• _Activity_:
Which of the lines in the data below contain the string "public"? Copy each of them.

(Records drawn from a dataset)
Segment Open

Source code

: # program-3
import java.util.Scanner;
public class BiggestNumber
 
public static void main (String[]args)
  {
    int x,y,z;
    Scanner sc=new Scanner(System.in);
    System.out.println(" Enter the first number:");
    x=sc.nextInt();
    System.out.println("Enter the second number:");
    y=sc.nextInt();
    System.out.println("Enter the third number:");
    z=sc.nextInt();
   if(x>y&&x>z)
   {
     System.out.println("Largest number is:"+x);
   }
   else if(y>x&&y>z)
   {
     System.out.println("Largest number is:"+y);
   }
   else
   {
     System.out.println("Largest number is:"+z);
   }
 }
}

Segment Closed

• _Solution for this task_:
public class BiggestNumber
public static void main (String[]args)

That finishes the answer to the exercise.